2. Tergoda oleh Teknik-Teknik Para Penjual
Perusahaan-perusahaan besar mencoba banyak trik untuk mengajak kita membeli barang-barang yang sebetulnya tidak kita butuhkan. Ya, itulah marketing. Sebagai contoh, jangan tergoda oleh barang-barang yang di-discount sampai dengan 70%; bukan karena barang tersebut sedang sale lalu anda berpikiran harga tersebut adalah harga yang sangat bagus dan anda perlu membelinya. Jangan tergoda oleh promosi membeli 2 gratis 1; sebaliknya lihatlah barang-barang yang anda miliki saat ini, mulailah menghitung berapa banyak dari barang-barang tersebut yang jarang anda pergunakan.
Jika anda merasa tidak nyaman oleh perilaku para salesman, pergilah menjauh segera – Jika anda betul-betul menginginkan barang tersebut, anda bisa datang lagi suatu saat.
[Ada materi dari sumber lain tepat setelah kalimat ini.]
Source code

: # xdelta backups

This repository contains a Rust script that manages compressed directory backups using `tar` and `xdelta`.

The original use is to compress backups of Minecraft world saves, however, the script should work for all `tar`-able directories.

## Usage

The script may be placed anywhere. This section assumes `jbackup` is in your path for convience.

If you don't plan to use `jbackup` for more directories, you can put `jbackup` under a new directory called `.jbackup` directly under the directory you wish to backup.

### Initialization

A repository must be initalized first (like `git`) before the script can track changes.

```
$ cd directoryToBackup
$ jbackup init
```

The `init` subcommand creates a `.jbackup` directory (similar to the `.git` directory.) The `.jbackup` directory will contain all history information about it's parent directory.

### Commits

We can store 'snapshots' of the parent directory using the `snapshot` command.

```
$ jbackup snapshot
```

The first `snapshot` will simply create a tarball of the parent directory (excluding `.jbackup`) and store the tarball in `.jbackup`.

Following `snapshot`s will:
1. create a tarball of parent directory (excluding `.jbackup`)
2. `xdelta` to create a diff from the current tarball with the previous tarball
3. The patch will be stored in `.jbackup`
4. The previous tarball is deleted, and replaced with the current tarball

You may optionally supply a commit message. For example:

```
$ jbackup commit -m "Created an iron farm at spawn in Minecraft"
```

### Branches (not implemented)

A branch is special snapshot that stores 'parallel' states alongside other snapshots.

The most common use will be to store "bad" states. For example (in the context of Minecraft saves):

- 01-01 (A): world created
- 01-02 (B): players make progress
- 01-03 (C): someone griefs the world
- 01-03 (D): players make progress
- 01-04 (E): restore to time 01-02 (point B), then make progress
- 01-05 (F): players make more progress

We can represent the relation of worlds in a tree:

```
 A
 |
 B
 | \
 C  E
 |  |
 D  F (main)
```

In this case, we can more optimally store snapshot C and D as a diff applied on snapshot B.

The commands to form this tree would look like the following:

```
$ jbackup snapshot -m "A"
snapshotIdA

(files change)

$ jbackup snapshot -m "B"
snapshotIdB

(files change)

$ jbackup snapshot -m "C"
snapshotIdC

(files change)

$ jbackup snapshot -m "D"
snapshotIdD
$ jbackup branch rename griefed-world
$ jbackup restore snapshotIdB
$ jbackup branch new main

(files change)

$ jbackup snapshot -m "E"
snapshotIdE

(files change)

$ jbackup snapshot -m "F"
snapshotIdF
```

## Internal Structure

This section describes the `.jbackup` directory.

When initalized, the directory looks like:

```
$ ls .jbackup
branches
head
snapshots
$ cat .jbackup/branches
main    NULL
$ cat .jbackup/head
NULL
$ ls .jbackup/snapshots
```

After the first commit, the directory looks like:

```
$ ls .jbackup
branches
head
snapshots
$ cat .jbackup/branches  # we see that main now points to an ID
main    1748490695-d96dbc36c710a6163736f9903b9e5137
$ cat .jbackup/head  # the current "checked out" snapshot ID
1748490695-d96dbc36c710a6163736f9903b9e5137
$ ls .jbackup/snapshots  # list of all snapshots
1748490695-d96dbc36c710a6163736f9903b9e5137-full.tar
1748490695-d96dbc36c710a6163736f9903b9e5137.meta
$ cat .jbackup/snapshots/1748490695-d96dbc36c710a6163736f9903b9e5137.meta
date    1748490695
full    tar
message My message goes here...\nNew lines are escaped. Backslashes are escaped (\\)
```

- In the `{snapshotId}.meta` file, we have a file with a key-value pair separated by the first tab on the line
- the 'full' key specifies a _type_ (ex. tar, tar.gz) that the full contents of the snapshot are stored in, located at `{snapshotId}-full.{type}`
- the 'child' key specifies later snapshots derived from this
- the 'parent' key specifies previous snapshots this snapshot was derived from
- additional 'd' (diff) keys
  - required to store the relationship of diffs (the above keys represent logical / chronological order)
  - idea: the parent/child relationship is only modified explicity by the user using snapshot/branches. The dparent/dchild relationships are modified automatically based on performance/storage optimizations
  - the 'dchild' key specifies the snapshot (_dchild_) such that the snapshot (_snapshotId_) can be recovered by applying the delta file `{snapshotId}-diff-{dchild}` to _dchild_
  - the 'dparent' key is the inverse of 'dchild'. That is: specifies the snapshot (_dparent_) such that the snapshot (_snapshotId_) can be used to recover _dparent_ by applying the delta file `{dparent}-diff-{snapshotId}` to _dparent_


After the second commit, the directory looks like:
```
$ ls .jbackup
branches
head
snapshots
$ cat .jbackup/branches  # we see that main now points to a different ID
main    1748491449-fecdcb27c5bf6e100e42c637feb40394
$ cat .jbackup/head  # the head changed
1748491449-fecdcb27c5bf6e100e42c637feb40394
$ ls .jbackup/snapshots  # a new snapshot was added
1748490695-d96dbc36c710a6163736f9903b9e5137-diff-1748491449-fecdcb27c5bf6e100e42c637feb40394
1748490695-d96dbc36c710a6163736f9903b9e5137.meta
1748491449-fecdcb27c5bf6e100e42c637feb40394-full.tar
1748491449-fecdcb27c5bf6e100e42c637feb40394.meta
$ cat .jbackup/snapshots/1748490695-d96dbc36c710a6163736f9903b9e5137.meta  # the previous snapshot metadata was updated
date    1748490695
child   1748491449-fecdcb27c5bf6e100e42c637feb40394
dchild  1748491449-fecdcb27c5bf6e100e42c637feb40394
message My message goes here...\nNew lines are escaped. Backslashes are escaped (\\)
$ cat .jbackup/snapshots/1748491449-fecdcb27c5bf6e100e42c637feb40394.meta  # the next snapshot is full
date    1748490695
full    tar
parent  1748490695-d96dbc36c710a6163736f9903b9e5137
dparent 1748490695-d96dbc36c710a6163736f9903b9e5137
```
3. Tidak Pernah Mengecek Harga yang Lebih Murah
Untuk item-item tertentu seperti asuransi atau hipotek misalnya, perusahan-perusahaan mengambil keuntungan dari loyalitas konsumen dengan memberikan harga yang tinggi. Keengganan konsumen untuk berpindah ke perusahaan lain ini dalam bahasa inggris disebut customer inertia. Sebagai contoh, orang-orang berpikir terlalu banyak birokrasi yang harus mereka lewati jika ingin memindahkan hipoteknya. Padahal jika mereka mau menjalani proses tersebut, yaitu berpindah ke perusahaan hipotek lain yang lebih murah, mereka akan menghemat jumlah uang yang cukup besar. Saya mengambil sebuah perumpamaan : jika anda pergi berbelanja, maukah anda membeli sebuah barang yang sebetulnya mempunyai kualitas yang tidak jauh berbeda, namun memiliki harga 20% lebih mahal?